The following list presents an overview of some of the audits and assessments that the Microsoft cloud environment must undergo on a regular basis:
- Payment Card Industry Data Security Standard (PCI-DSS). This standard requires an annual review and validation of the security controls related to credit card transactions.
- Media Ratings Council. This relates to the integrity of advertising system data generation and processing.
- Sarbanes-Oxley (SOX). This legislation requires that selected systems are audited annually to validate compliance with key processes related to financial reporting integrity.
- Health Insurance Portability and Accountability Act (HIPAA). This act specifies privacy, security, and disaster recovery guidelines for the electronic storage of health records.
- Internal audit and privacy assessments. Assessments occur throughout a given year.
After analyzing all of these requirements, Microsoft determined that many of the audits and assessments required an evaluation of the same operational controls and processes. Recognizing the significant opportunity to eliminate redundant efforts, streamline processes, and proactively manage compliance expectations in a more comprehensive manner, the OSSC team developed a comprehensive compliance framework. This framework and associated processes follow the five-step methodology represented in the following illustration.
-
Identify and integrate requirements. Define the scope and applicable controls. Standard operating procedures (SOPs) and process documents are gathered and reviewed.
-
Assess and remediate gaps. Identify and remediate gaps in process or technology controls.
-
Test effectiveness and assess risk. Measure and report on the effectiveness of controls.
-
Attain certifications and attestations. Engage with third-party certification authorities and auditors.
-
Improve and optimize. Assess and document the root cause of any noncompliance, and then track the remediation process. This phase also involves continuing to optimize controls across security domains to generate efficiencies in passing future audit and certification reviews.
Different Applications different level of security required
The security required will vary, depending on the type of system.
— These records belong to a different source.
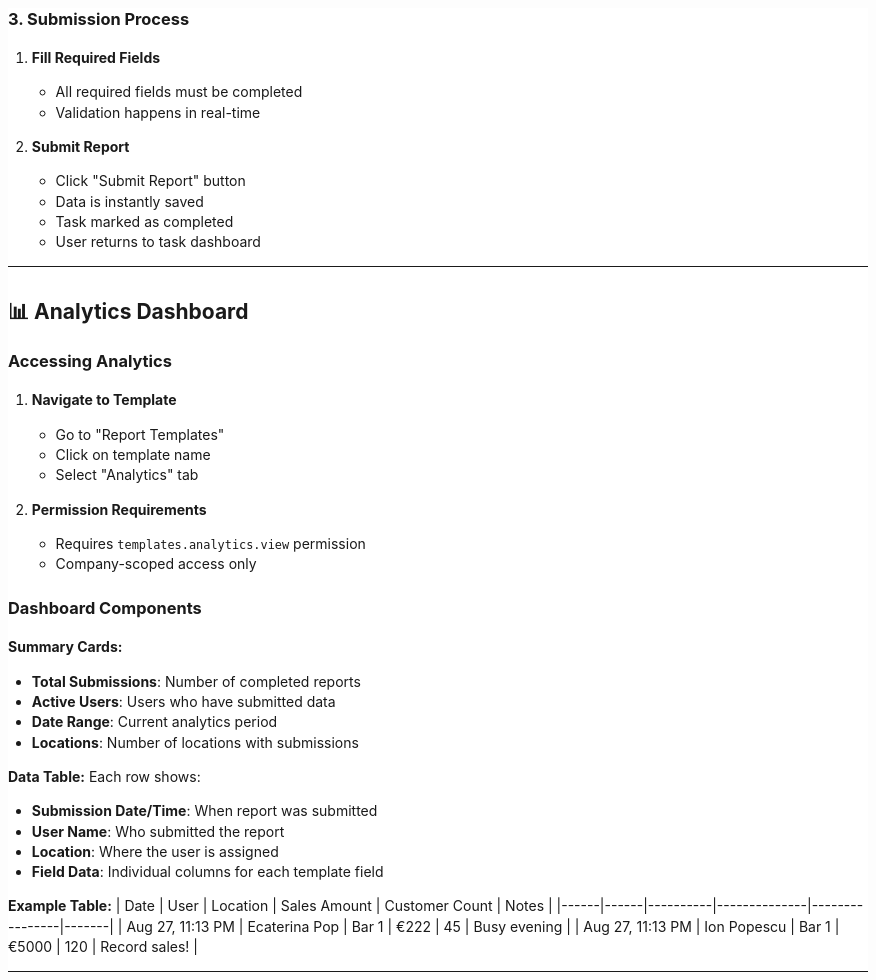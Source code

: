 ### 3. Submission Process

1. **Fill Required Fields**

   - All required fields must be completed
   - Validation happens in real-time

2. **Submit Report**
   - Click "Submit Report" button
   - Data is instantly saved
   - Task marked as completed
   - User returns to task dashboard

---

## 📊 Analytics Dashboard

### Accessing Analytics

1. **Navigate to Template**

   - Go to "Report Templates"
   - Click on template name
   - Select "Analytics" tab

2. **Permission Requirements**
   - Requires `templates.analytics.view` permission
   - Company-scoped access only

### Dashboard Components

**Summary Cards:**

- **Total Submissions**: Number of completed reports
- **Active Users**: Users who have submitted data
- **Date Range**: Current analytics period
- **Locations**: Number of locations with submissions

**Data Table:**
Each row shows:

- **Submission Date/Time**: When report was submitted
- **User Name**: Who submitted the report
- **Location**: Where the user is assigned
- **Field Data**: Individual columns for each template field

**Example Table:**
| Date | User | Location | Sales Amount | Customer Count | Notes |
|------|------|----------|--------------|----------------|-------|
| Aug 27, 11:13 PM | Ecaterina Pop | Bar 1 | €222 | 45 | Busy evening |
| Aug 27, 11:13 PM | Ion Popescu | Bar 1 | €5000 | 120 | Record sales! |

---
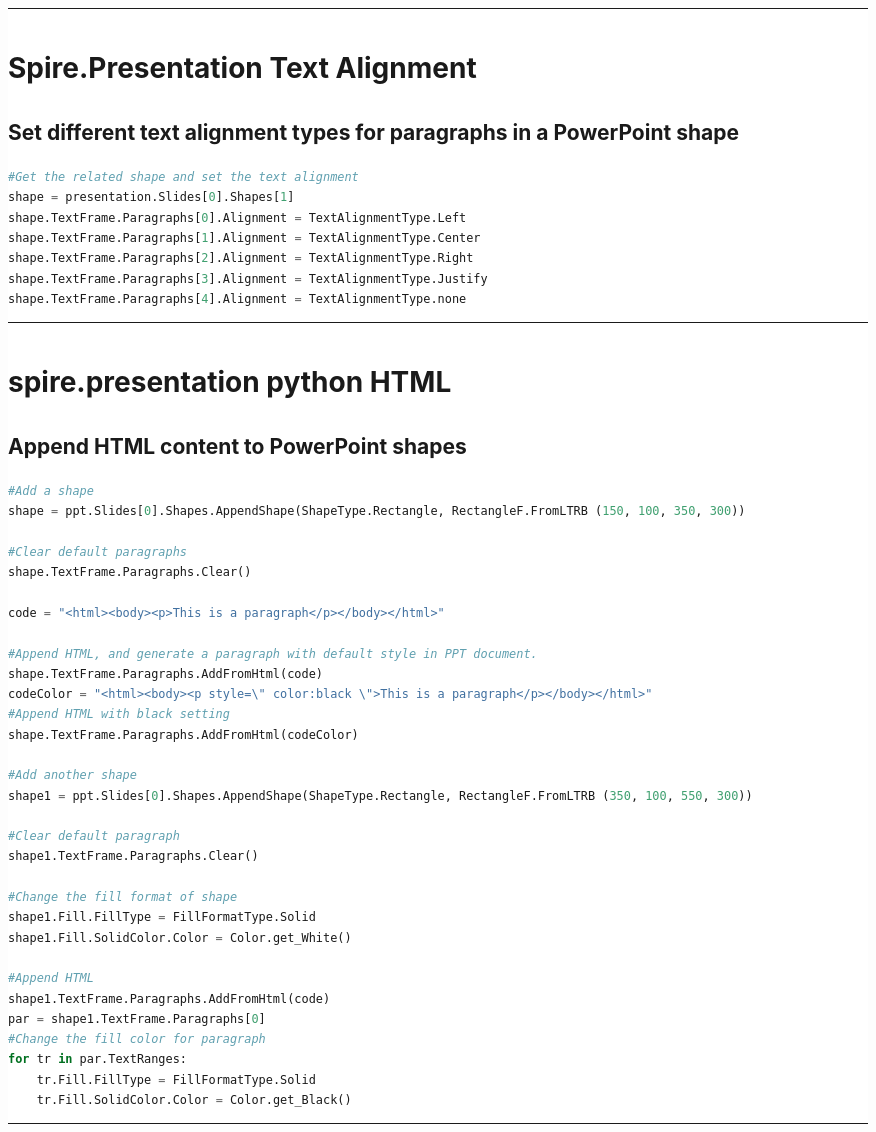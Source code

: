 
---

# Spire.Presentation Text Alignment
## Set different text alignment types for paragraphs in a PowerPoint shape
```python
#Get the related shape and set the text alignment
shape = presentation.Slides[0].Shapes[1]
shape.TextFrame.Paragraphs[0].Alignment = TextAlignmentType.Left
shape.TextFrame.Paragraphs[1].Alignment = TextAlignmentType.Center
shape.TextFrame.Paragraphs[2].Alignment = TextAlignmentType.Right
shape.TextFrame.Paragraphs[3].Alignment = TextAlignmentType.Justify
shape.TextFrame.Paragraphs[4].Alignment = TextAlignmentType.none
```

---

# spire.presentation python HTML
## Append HTML content to PowerPoint shapes
```python
#Add a shape 
shape = ppt.Slides[0].Shapes.AppendShape(ShapeType.Rectangle, RectangleF.FromLTRB (150, 100, 350, 300))

#Clear default paragraphs 
shape.TextFrame.Paragraphs.Clear()

code = "<html><body><p>This is a paragraph</p></body></html>"

#Append HTML, and generate a paragraph with default style in PPT document.
shape.TextFrame.Paragraphs.AddFromHtml(code)
codeColor = "<html><body><p style=\" color:black \">This is a paragraph</p></body></html>"
#Append HTML with black setting
shape.TextFrame.Paragraphs.AddFromHtml(codeColor)

#Add another shape
shape1 = ppt.Slides[0].Shapes.AppendShape(ShapeType.Rectangle, RectangleF.FromLTRB (350, 100, 550, 300))

#Clear default paragraph 
shape1.TextFrame.Paragraphs.Clear()

#Change the fill format of shape
shape1.Fill.FillType = FillFormatType.Solid
shape1.Fill.SolidColor.Color = Color.get_White()

#Append HTML
shape1.TextFrame.Paragraphs.AddFromHtml(code)
par = shape1.TextFrame.Paragraphs[0]
#Change the fill color for paragraph
for tr in par.TextRanges:
    tr.Fill.FillType = FillFormatType.Solid
    tr.Fill.SolidColor.Color = Color.get_Black()
```

---
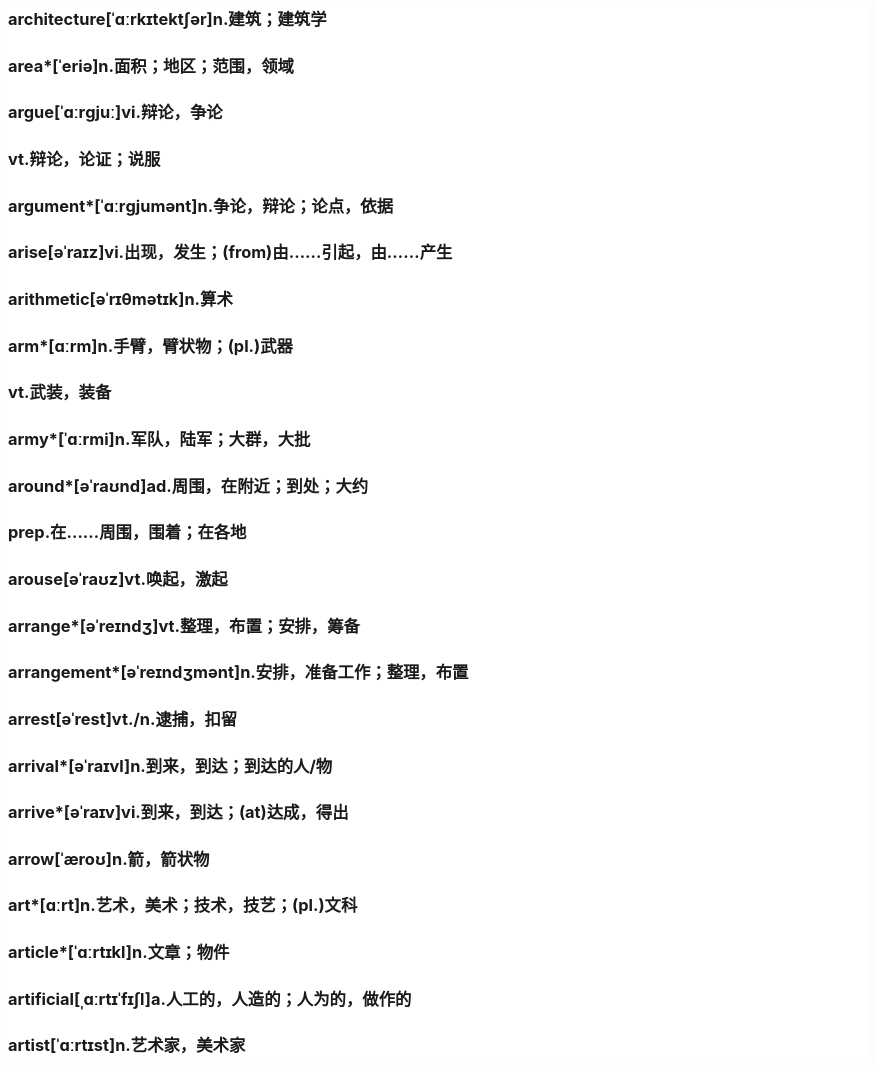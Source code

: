 ### architecture[ˈɑːrkɪtektʃər]n.建筑；建筑学

### area*[ˈeriə]n.面积；地区；范围，领域

### argue[ˈɑːrɡjuː]vi.辩论，争论

### vt.辩论，论证；说服

### argument*[ˈɑːrɡjumənt]n.争论，辩论；论点，依据

### arise[əˈraɪz]vi.出现，发生；(from)由……引起，由……产生

### arithmetic[əˈrɪθmətɪk]n.算术

### arm*[ɑːrm]n.手臂，臂状物；(pl.)武器

### vt.武装，装备

### army*[ˈɑːrmi]n.军队，陆军；大群，大批

### around*[əˈraʊnd]ad.周围，在附近；到处；大约

### prep.在……周围，围着；在各地

### arouse[əˈraʊz]vt.唤起，激起

### arrange*[əˈreɪndʒ]vt.整理，布置；安排，筹备

### arrangement*[əˈreɪndʒmənt]n.安排，准备工作；整理，布置

### arrest[əˈrest]vt./n.逮捕，扣留

### arrival*[əˈraɪvl]n.到来，到达；到达的人/物

### arrive*[əˈraɪv]vi.到来，到达；(at)达成，得出

### arrow[ˈæroʊ]n.箭，箭状物

### art*[ɑːrt]n.艺术，美术；技术，技艺；(pl.)文科

### article*[ˈɑːrtɪkl]n.文章；物件

### artificial[ˌɑːrtɪˈfɪʃl]a.人工的，人造的；人为的，做作的

### artist[ˈɑːrtɪst]n.艺术家，美术家

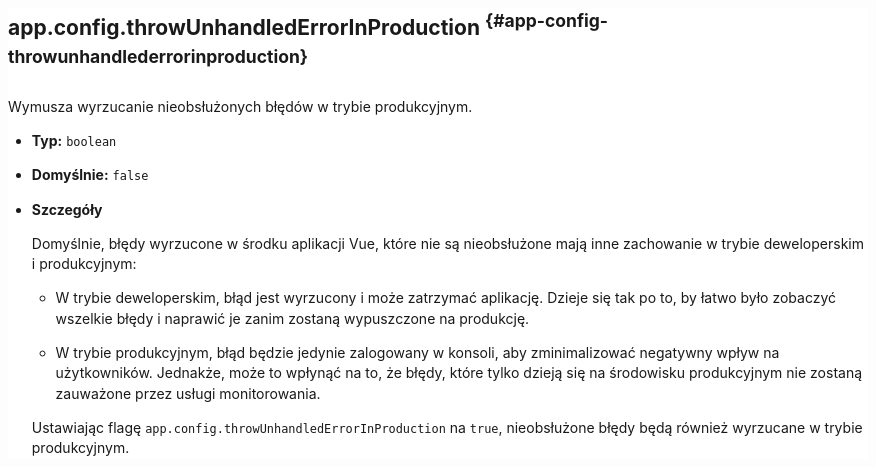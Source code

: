## app.config.throwUnhandledErrorInProduction <sup class="vt-badge" data-text="3.5+" /> {#app-config-throwunhandlederrorinproduction}

Wymusza wyrzucanie nieobsłużonych błędów w trybie produkcyjnym.

- **Typ:** `boolean`

- **Domyślnie:** `false`

- **Szczegóły**

  Domyślnie, błędy wyrzucone w środku aplikacji Vue, które nie są nieobsłużone mają inne zachowanie w trybie deweloperskim i produkcyjnym:

  - W trybie deweloperskim, błąd jest wyrzucony i może zatrzymać aplikację. Dzieje się tak po to, by łatwo było zobaczyć wszelkie błędy i naprawić je zanim zostaną wypuszczone na produkcję.

  - W trybie produkcyjnym, błąd będzie jedynie zalogowany w konsoli, aby zminimalizować negatywny wpływ na użytkowników. Jednakże, może to wpłynąć na to, że błędy, które tylko dzieją się na środowisku produkcyjnym nie zostaną zauważone przez usługi monitorowania.

  Ustawiając flagę `app.config.throwUnhandledErrorInProduction` na `true`, nieobsłużone błędy będą również wyrzucane w trybie produkcyjnym.
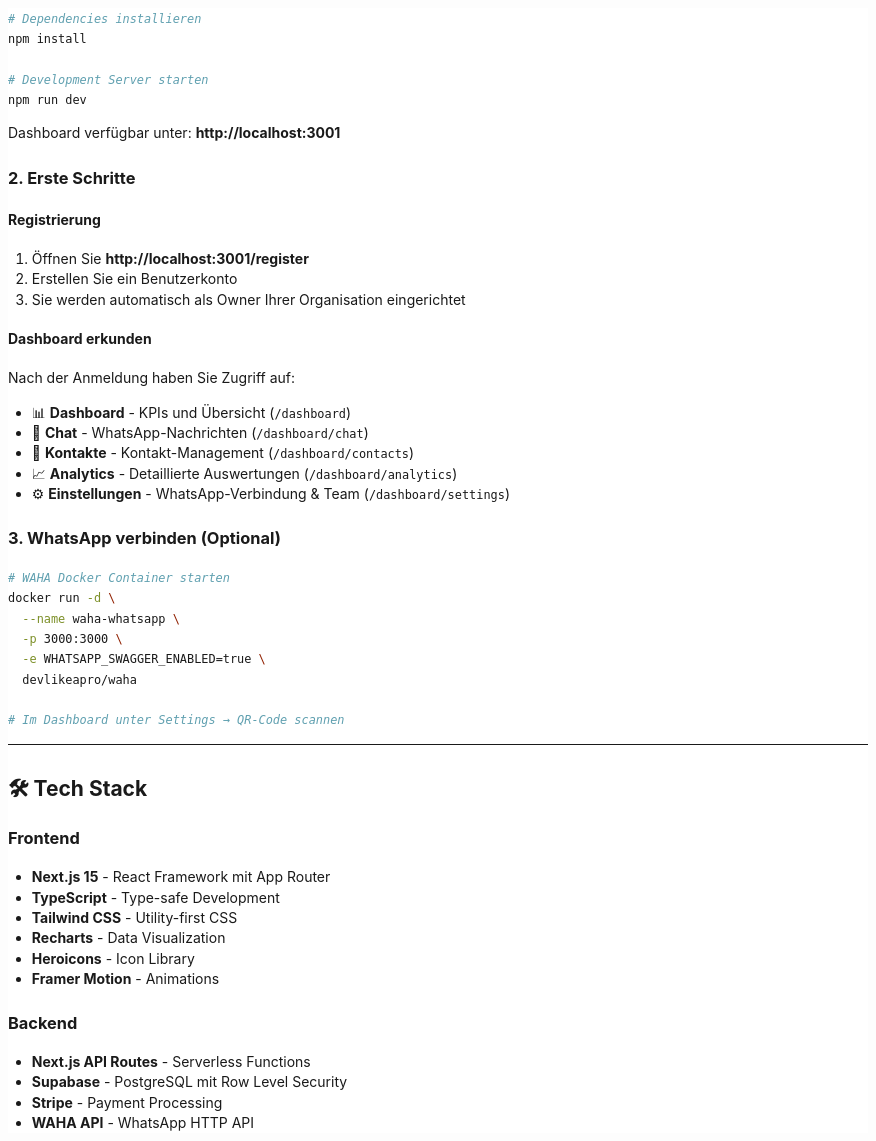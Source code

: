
 ```bash
# Dependencies installieren
npm install

# Development Server starten
npm run dev
```

Dashboard verfügbar unter: **http://localhost:3001**

### 2. Erste Schritte

#### Registrierung
1. Öffnen Sie **http://localhost:3001/register**
2. Erstellen Sie ein Benutzerkonto
3. Sie werden automatisch als Owner Ihrer Organisation eingerichtet

#### Dashboard erkunden
Nach der Anmeldung haben Sie Zugriff auf:
- 📊 **Dashboard** - KPIs und Übersicht (`/dashboard`)
- 💬 **Chat** - WhatsApp-Nachrichten (`/dashboard/chat`)
- 👥 **Kontakte** - Kontakt-Management (`/dashboard/contacts`)
- 📈 **Analytics** - Detaillierte Auswertungen (`/dashboard/analytics`)
- ⚙️ **Einstellungen** - WhatsApp-Verbindung & Team (`/dashboard/settings`)

### 3. WhatsApp verbinden (Optional)

```bash
# WAHA Docker Container starten
docker run -d \
  --name waha-whatsapp \
  -p 3000:3000 \
  -e WHATSAPP_SWAGGER_ENABLED=true \
  devlikeapro/waha

# Im Dashboard unter Settings → QR-Code scannen
```

---

## 🛠️ Tech Stack

### Frontend
- **Next.js 15** - React Framework mit App Router
- **TypeScript** - Type-safe Development
- **Tailwind CSS** - Utility-first CSS
- **Recharts** - Data Visualization
- **Heroicons** - Icon Library
- **Framer Motion** - Animations

### Backend
- **Next.js API Routes** - Serverless Functions
- **Supabase** - PostgreSQL mit Row Level Security
- **Stripe** - Payment Processing
- **WAHA API** - WhatsApp HTTP API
For example, a government system dealing with millions of social security numbers will have much stronger requirements than a standard business application. Microsoft classifies systems as low, moderate, or high business impact to help determine security requirements and the strength of security features that they must provide. The categories take into account the relative potential for financial and reputational damage if the asset was involved in a security incident. For example, data assets falling into the moderate impact category are subject to encryption requirements when they reside on removable media or when they are involved in external network transfers. Data in the high impact category, in addition to moderate impact requirements, is subject to encryption requirements for storage and for internal system and network transfers.
For all cloud services that Microsoft offers, the documentation provided to users will always state what is protected and how it is protected. For example, users who choose to host their applications “in the cloud” may want to have their applications and processing protected from those of other users. For these users, Microsoft is committed to providing this level of protection. Additional security feature and protection requirements will vary from user to user, and from application to application, depending on data sensitivity and on applicable laws and regulations. Microsoft will be transparent about the strength and applicability of the security protections that its cloud services offer so that users will know what security features and processes are available, and will be able to determine how Microsoft will protect their data and processing. The information provided will enable users to evaluate the suitability of Microsoft’s cloud platform for their security requirements and to make informed decisions about their use of cloud services.